Wpis z mikrobloga

Dzien 38 (z 45).

Werona (3/5) to bardzo ladne miasto... ktore w sumie troche rozczarowalo. Spacer po miescie udany. Dobry efekt popsuly obiekty, ktore zwiedzilismy. Teatr rzymski, dom Julii czy amfiteatr. Z zewnatrz sa ladne, a wnetrza nie skrywaja nic specjalnego. Takie moje zdanie i osobiscie nie polecam ich zwiedzaniania. Moze troche niefortunnie je wybralismy ale byly one wliczone do obiektow, ktore mozna zwiedzac majac Verona card (tez mmoim zzdaniem nie warta tych 18 Euro).
Jeden pelny dzien na Werone nam wystarczyl i powinnismy bardziej skoncentrowac sie na uliczkach i spacerach.
Wieczorem udalo nam sie wrocic do hotelu 2 minuty przed deszczem tak, ze humor dopisywal bo juz starozytni mowili, ze w suchym ciele zdrowy duch.

Dzien 39 (z 45).

Rano opuscilismy Werona, a wieczorem zameldowalismy sie w Mestre skad mamy punkt wypadowy do Wenecji (to jutro). Mielismy jechac pociagiem ale okazalo sie, ze tuz obok hotelu przebiega linia tramwajowa, ktora mozemy sie dostac do Wenecji w zaledwie kilka minut.
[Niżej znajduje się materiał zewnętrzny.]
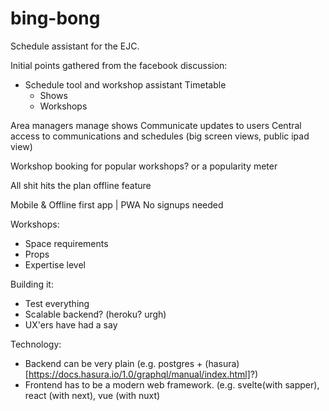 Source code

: # bing-bong
Schedule assistant for the EJC.

Initial points gathered from the facebook discussion:

- Schedule tool and workshop assistant
Timetable
  - Shows
  - Workshops

Area managers manage shows
Communicate updates to users
Central access to communications and schedules (big screen views, public ipad view)

Workshop booking for popular workshops? or a popularity meter

All shit hits the plan offline feature

Mobile & Offline first app | PWA
No signups needed

Workshops:
  - Space requirements
  - Props
  - Expertise level

Building it:
  - Test everything
  - Scalable backend? (heroku? urgh)
  - UX'ers have had a say


Technology:
  - Backend can be very plain (e.g. postgres + (hasura)[https://docs.hasura.io/1.0/graphql/manual/index.html]?)
  - Frontend has to be a modern web framework. (e.g. svelte(with sapper), react (with next), vue (with nuxt)
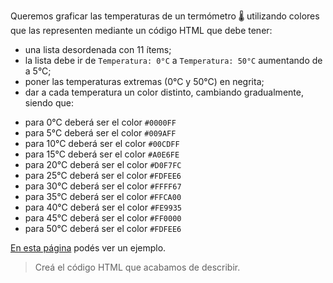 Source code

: Queremos graficar las temperaturas de un termómetro :thermometer: utilizando colores que las representen mediante un código HTML que debe tener:

- una lista desordenada con 11 ítems;
- la lista debe ir de `Temperatura: 0°C` a `Temperatura: 50°C` aumentando de a 5°C;
- poner las temperaturas extremas (0°C y 50°C) en negrita;
- dar a cada temperatura un color distinto, cambiando gradualmente, siendo que:

* para 0°C deberá ser el color `#0000FF` <span style= "color: #0000FF">  </span>
* para 5°C deberá ser el color `#009AFF` <span style= "color: #FE9935">  </span>
* para 10°C deberá ser el color `#00CDFF` <span style= "color: #FFCA00">  </span>
* para 15°C deberá ser el color `#A0E6FE` <span style= "color: #FFFF67">  </span>
* para 20°C deberá ser el color `#D0F7FC` <span style= "color: #FDFEE6">  </span>
* para 25°C deberá ser el color `#FDFEE6` <span style= "color: #FDFEE6">  </span>
* para 30°C deberá ser el color `#FFFF67` <span style= "color: #FDFEE6">  </span>
* para 35°C deberá ser el color `#FFCA00` <span style= "color: #FDFEE6">  </span>
* para 40°C deberá ser el color `#FE9935` <span style= "color: #FDFEE6">  </span>
* para 45°C deberá ser el color `#FF0000` <span style= "color: #FDFEE6">  </span>
* para 50°C deberá ser el color `#FDFEE6` <span style= "color: #FDFEE6">  </span>


[En esta página](https://cdn.shopify.com/s/files/1/2303/2711/files/colour_temperature_kelvin_chart_make_up.jpg?v=1513856014) podés ver un ejemplo.

> Creá el código HTML que acabamos de describir. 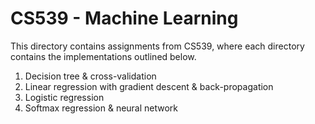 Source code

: # CS539 - Machine Learning
This directory contains assignments from CS539, where each directory contains the implementations outlined below.
1. Decision tree & cross-validation
2. Linear regression with gradient descent & back-propagation
3. Logistic regression
4. Softmax regression & neural network
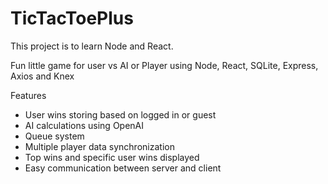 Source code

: # TicTacToePlus

This project is to learn Node and React.

Fun little game for user vs AI or Player using 
Node, React, SQLite, Express, Axios and Knex 

Features 

- User wins storing based on logged in or guest
- AI calculations using OpenAI
- Queue system
- Multiple player data synchronization
- Top wins and specific user wins displayed
- Easy communication between server and client
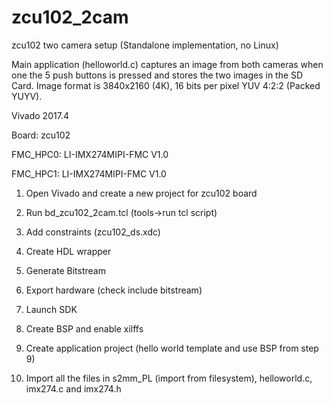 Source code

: # zcu102_2cam

zcu102 two camera setup (Standalone implementation, no Linux)

Main application (helloworld.c) captures an image from both cameras when one the 5 push buttons is pressed and stores the two images in the SD Card. Image format is 3840x2160 (4K), 16 bits per pixel YUV 4:2:2 (Packed YUYV).


Vivado 2017.4

Board: zcu102

FMC_HPC0: LI-IMX274MIPI-FMC V1.0

FMC_HPC1: LI-IMX274MIPI-FMC V1.0


1. Open Vivado and create a new project for zcu102 board

3. Run bd_zcu102_2cam.tcl (tools->run tcl script)

4. Add constraints (zcu102_ds.xdc)

5. Create HDL wrapper

6. Generate Bitstream

7. Export hardware (check include bitstream)

8. Launch SDK

9. Create BSP and enable xilffs

10. Create application project (hello world template and use BSP from step 9)

11. Import all the files in s2mm_PL (import from filesystem), helloworld.c, imx274.c and imx274.h

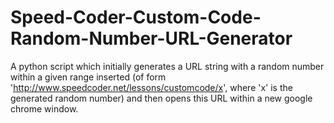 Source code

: # Speed-Coder-Custom-Code-Random-Number-URL-Generator

A python script which initially generates a URL string with a random number within a given range inserted (of form 'http://www.speedcoder.net/lessons/customcode/x', where 'x' is the generated random number) and then opens this URL within a new google chrome window.
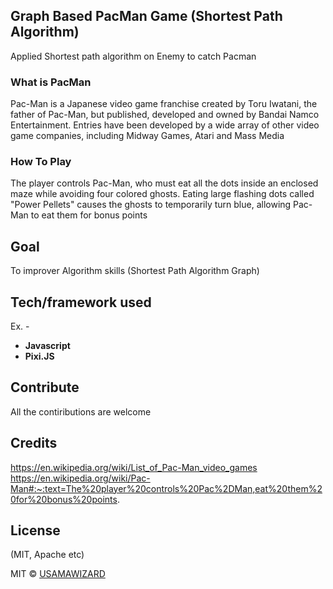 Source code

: ## Graph Based PacMan Game (Shortest Path Algorithm)
Applied Shortest path algorithm on Enemy to catch Pacman 

### What is PacMan
Pac-Man is a Japanese video game franchise created by Toru Iwatani, the father of Pac-Man, but published, developed and owned by Bandai Namco Entertainment. Entries have been developed by a wide array of other video game companies, including Midway Games, Atari and Mass Media
### How To Play
The player controls Pac-Man, who must eat all the dots inside an enclosed maze while avoiding four colored ghosts. Eating large flashing dots called "Power Pellets" causes the ghosts to temporarily turn blue, allowing Pac-Man to eat them for bonus points

## Goal 
To improver Algorithm skills (Shortest Path Algorithm Graph)

## Tech/framework used
Ex. -
<ul>
<li><b>Javascript</b></li>
<li><b>Pixi.JS</b></li>
</ul>


## Contribute

All the contiributions are welcome

## Credits

https://en.wikipedia.org/wiki/List_of_Pac-Man_video_games
https://en.wikipedia.org/wiki/Pac-Man#:~:text=The%20player%20controls%20Pac%2DMan,eat%20them%20for%20bonus%20points.

## License
(MIT, Apache etc)

MIT © [USAMAWIZARD]()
W ciagu dnia udalo nam sie podjechac nad jezioro Garda (5/5) i wjechac kolejka linowa na Monte Baldo (4/5). Na gorze troche pospacerowalismy. Ze wzgledu na dosc duze zachmurzenie nie zobaczylismy zbyt wiele ale przynajmniej nie padalo. Kolejka da sie wjechac chyba w okolicy 1800 m nad poziomem morza. Cena to 22 Euro od osoby doroslej.

Samo jezioro bardzo nam sie podobalo i mamy nadzieje, ze kiedys tu wrocimy na dluzej.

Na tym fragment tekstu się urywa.